The head of Italy-based VOG Consortium says he is expecting a lively start to the European apple campaign, which has now begun following what he described as “an absolutely unheard-of situation” in the industry.
He said that after a three-year cycle of difficult “post-[Russian] embargo” seasons, the 2017/18 season ended prematurely as frosts last year had severely impacted production.
“This is an absolutely unheard-of situation – I can’t remember it ever happening in the past,” director Gerhard Dichgans said.
“During these last few months there has been a shortage of European apples, and it appears that even the volumes of product imported from the Southern Hemisphere – in the specific case of Royal Gala – will only be able to cover demand up until the third week in August.”
“Even if the new European apple harvest looks like being abundant, it will find plenty of potential demand and an empty market, ready and waiting to consume the first fresh apples, which are now coming through.”
This year production has returned to normal, with 12 million metric tons (MT) estimated to be harvested across the continent.
However, VOG said there are some doubts as to the real size of the crop in Poland, which alone accounts for over one-third of the European crop but where less than 50% is for the fresh market.
There is also uncertainty regarding quality and sizes, as a direct consequence of the prolonged drought in the northern and eastern European growing areas in the spring and summer months, according to VOG.
In spite of this large question-mark over the coming market equilibrium, Director Gerhard Dichgans is still optimistic.
“Last season taught us an important lesson, which we must not forget: even though retail prices were sky-high in all European markets, volume consumption held up well throughout the central months of the season,” he said.
“This gives me confidence for the new season, too: if prices drop back to ‘normal’ levels, consumption may really take off, provided it is supported by impeccable product quality.”
More balanced season
The Italian consortium dispatched the first trucks immediately after the mid-August holiday, and Dichgans said he is expecting “a very lively start to the campaign, since we are facing an empty market, with no carry-over of apples from the old crop and very few overseas apples.”
“The initial price quotations reflect those of the summer market for oversea apples, but it is premature to forecast how prices will develop in the coming weeks,” he said.
“We will have to wait for the harvests to really get underway in the main growing areas: for sure, we have to forget last season’s prices, though I am not expecting prices to collapse to the levels of three or four years ago.”
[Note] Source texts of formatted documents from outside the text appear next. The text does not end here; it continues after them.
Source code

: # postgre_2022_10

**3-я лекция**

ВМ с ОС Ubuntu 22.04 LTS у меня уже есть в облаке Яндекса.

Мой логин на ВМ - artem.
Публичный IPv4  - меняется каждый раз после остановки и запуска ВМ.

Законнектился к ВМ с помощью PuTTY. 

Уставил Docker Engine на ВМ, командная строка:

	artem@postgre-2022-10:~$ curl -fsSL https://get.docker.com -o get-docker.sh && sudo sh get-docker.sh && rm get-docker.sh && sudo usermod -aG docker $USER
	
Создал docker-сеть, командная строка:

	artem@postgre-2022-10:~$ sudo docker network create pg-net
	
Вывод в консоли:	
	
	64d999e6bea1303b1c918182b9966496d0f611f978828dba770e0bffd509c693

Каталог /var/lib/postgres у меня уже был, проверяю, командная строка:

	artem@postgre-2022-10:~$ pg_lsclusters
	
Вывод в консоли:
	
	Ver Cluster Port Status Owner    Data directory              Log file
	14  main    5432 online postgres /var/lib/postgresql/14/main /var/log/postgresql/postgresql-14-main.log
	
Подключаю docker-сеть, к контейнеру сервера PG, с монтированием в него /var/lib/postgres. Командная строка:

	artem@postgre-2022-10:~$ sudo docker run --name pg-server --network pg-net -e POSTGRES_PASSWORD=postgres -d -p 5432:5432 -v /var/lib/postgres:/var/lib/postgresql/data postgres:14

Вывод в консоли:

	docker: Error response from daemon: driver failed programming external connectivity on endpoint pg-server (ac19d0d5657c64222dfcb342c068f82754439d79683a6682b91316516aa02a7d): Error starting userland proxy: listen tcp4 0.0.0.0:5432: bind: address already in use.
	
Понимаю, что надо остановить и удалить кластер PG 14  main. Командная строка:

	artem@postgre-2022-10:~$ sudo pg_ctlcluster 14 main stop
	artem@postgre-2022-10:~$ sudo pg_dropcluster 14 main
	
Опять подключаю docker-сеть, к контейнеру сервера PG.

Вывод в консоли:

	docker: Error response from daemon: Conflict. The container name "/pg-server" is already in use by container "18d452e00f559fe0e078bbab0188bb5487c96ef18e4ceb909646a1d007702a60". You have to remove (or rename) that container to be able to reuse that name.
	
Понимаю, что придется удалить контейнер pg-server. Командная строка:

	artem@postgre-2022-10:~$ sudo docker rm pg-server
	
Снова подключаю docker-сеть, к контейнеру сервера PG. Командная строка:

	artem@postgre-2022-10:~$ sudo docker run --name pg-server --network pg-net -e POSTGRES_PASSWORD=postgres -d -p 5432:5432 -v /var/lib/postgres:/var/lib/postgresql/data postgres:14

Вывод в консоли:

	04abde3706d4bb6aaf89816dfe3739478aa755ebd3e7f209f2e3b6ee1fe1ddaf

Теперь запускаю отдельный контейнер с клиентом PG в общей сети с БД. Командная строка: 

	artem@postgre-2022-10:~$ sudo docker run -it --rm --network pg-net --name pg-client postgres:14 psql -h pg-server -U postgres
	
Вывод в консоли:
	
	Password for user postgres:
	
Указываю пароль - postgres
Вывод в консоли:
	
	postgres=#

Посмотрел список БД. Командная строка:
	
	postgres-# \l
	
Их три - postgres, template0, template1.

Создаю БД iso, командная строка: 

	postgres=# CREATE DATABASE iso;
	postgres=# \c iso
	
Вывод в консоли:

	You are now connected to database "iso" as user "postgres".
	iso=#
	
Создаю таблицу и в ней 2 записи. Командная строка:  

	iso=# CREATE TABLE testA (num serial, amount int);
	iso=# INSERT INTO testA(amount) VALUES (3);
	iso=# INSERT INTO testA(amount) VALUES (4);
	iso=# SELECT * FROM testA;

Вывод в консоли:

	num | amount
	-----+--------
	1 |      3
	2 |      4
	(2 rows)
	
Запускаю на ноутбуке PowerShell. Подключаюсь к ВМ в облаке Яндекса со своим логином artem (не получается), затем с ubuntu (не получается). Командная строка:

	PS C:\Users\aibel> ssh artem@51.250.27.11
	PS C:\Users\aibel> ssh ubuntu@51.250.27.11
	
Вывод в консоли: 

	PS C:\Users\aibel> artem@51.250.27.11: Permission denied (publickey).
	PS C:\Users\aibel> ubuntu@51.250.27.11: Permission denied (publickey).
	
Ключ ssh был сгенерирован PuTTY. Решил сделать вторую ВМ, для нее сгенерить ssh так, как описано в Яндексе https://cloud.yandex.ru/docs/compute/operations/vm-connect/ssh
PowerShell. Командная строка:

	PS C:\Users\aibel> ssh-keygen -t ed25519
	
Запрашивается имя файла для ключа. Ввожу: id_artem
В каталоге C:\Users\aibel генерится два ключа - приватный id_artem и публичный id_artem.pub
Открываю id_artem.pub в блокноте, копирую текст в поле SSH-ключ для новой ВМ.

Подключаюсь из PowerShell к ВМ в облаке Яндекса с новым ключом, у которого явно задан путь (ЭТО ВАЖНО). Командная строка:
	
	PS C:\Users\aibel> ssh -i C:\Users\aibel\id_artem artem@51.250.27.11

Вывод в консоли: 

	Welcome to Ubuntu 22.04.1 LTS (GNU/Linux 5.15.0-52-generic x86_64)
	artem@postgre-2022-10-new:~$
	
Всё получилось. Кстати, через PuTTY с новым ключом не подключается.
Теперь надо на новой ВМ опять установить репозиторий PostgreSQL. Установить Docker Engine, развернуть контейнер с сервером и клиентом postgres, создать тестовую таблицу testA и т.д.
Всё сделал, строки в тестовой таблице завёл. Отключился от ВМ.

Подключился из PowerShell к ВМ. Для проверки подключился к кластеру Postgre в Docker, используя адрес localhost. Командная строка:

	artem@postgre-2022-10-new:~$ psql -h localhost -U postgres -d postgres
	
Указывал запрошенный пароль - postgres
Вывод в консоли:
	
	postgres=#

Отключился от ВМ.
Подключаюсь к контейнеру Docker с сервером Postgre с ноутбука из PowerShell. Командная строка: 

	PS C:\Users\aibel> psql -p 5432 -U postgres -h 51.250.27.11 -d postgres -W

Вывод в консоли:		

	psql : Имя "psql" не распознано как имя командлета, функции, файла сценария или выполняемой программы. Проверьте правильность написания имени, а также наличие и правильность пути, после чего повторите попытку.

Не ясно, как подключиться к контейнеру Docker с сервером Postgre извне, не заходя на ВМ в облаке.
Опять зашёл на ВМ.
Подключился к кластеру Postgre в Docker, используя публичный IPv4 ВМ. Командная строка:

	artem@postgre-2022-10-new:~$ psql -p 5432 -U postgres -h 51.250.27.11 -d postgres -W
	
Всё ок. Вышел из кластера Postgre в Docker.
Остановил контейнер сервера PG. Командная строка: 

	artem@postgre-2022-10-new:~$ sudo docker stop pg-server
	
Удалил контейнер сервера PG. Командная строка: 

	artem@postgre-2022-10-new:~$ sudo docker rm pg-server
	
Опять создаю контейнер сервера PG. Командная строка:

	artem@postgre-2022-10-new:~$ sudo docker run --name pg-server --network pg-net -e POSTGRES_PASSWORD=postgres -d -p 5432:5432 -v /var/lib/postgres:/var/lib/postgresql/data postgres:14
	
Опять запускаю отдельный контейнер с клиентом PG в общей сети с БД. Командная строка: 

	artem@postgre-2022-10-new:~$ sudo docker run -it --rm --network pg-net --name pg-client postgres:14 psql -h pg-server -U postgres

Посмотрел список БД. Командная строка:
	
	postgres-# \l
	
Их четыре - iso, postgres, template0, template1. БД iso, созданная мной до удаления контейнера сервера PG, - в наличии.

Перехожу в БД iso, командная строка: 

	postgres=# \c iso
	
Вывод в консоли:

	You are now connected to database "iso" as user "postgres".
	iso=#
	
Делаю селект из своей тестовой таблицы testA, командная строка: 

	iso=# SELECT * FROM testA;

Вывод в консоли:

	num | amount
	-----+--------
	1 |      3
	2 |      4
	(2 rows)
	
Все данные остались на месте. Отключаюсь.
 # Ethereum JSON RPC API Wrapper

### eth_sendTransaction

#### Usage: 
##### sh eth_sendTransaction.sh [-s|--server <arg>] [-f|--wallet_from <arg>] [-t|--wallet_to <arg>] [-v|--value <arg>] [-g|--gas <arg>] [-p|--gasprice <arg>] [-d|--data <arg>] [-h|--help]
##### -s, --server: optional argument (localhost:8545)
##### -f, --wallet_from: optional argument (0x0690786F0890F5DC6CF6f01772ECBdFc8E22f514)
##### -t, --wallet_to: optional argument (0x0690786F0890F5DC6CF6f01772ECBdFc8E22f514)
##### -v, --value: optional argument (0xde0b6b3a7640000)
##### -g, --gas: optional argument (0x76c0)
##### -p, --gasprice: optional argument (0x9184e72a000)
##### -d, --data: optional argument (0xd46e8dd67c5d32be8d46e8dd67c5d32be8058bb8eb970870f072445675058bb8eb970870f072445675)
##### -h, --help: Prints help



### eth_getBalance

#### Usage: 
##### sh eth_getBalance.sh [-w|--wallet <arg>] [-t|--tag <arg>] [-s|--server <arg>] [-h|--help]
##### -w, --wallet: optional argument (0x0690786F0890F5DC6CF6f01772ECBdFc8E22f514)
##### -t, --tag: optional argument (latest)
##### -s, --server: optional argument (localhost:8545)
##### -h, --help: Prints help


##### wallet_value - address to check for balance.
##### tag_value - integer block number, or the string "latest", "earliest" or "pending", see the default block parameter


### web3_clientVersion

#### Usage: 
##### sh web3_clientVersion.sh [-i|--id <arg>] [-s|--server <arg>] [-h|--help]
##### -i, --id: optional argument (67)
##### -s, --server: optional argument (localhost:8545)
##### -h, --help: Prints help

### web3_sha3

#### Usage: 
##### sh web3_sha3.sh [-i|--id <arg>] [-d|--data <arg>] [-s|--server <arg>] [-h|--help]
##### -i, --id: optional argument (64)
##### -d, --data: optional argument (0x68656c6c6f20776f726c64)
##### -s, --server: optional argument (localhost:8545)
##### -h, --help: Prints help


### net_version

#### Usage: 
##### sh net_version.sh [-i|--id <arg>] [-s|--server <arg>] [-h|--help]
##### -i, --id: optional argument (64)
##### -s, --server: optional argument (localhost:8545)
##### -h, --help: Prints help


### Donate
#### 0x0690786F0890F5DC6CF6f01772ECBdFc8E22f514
He pointed out that crops in some key growing countries like France, Italy an Germany will be 5-6% below the average for 2014-16, which makes him optimistic of seeing a “much more balanced market” this season.
“The real question mark is the export potential of those markets in the Mediterranean area which absorbed the surplus product after the Russian embargo,” he said.
“The most important thing is to recover the markets we were forced to neglect last season, and guarantee our customers continuity of supply to enable them to plan a full season again.”